Filed:August 22nd, 2009
I'll keep an open mind about whether they're better than the old boss. But it's official: after weeks months years of negotiations, the Tribune company has reached a definitive agreement to sell the Chicago Cubs for $845 billion to the Ricketts family, led by broker/financier Tom Ricketts.
Here's a quick snippet from the announcement:
Tom and Joe Ricketts will have management control of the joint venture as its 95 percent owner. Tribune Co. -- which owns the club, Wrigley Field and approximately a 25 percent interest in Comcast SportsNet -- will retain a five percent ownership interest.
I'm happy to see the deal done, especially after watching Sam Zell as recently as last week tell interviewers that multiple offers were still being considered, and that the deal was still up in the air. And while I've concerns about the short-term competitiveness of the team, given the rather expensive financing -- $450 million total at last check -- I'm confident for now that the Ricketts will make solid major league owners long-term.
But the short-term competitiveness of the team is a big concern. Interest payments on half a billion is a lot of coin; frankly, you wonder how deep pocketed they actually are after the attempt earlier this year to sell deep-pocketed Chicago fans non-voting stakes in the club. Sorry I didn't have 25 million handy at the time. And given the escalating 2010 payroll, still weak consumer spending, and a 2009 team that doesn't look to have people running for the advance ticket window, I'm curious to see how the 2010 expenses will be handled.
That's besides the fact that the agreement is still subject to numerous approvals, including the bankruptcy court. I wouldn't be worried if this were a straight up sale, but the joint venture looks like another Zell tax-advantaged entity, deferring compensation, and shielding earnings from both creditors and the tax-man. Will creditors howl? Maybe, but I don't see this just getting rubber stamped.
The Tribune envisions this wrapping up quickly, and transition occurring by year end. While I tend to agree, I'm inclined to think late December.

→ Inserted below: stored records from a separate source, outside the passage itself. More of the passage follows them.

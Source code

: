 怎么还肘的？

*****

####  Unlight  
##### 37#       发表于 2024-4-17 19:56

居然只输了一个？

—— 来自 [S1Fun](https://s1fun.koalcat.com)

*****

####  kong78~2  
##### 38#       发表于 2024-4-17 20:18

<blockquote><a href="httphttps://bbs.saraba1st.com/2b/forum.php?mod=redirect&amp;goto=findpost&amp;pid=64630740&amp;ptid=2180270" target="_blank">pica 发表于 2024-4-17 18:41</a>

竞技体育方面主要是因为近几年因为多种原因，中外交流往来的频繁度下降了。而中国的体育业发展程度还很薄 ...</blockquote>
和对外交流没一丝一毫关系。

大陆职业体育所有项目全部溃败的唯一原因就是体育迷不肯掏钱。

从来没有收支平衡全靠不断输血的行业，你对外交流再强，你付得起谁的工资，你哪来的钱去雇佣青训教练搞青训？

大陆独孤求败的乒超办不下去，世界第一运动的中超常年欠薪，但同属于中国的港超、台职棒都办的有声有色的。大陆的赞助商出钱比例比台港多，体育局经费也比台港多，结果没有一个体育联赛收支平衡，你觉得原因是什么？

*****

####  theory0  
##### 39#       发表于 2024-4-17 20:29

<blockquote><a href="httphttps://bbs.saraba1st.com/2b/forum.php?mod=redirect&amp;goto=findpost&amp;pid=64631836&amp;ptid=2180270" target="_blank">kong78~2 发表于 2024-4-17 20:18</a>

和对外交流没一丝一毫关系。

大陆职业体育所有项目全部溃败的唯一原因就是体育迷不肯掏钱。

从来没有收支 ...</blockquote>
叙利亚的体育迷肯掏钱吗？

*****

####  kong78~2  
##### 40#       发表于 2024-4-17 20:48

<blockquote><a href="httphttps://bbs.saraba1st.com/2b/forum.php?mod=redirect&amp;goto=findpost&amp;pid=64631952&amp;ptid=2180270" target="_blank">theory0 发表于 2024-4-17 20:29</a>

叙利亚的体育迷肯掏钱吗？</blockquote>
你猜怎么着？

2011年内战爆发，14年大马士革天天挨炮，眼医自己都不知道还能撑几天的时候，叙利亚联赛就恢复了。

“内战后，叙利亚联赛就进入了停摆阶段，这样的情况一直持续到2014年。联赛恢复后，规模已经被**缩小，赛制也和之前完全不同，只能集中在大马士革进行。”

Awfully late in an off-season to start making decisions about the on-field personnel. Do you keep a Rich Harden? Do you offer arbitration to players like Reed Johnson and Aaron Heilman? Do you start targeting free agents to help the club?
All tough decisions normally, but even more problematic without ownership and your front office personnel firmly in place.
It's all interesting backdrop coming off what's looking to be a tragically disappointing 2009 season. This year has been bad, but 2010 could quickly shape up to be the lost season for the club.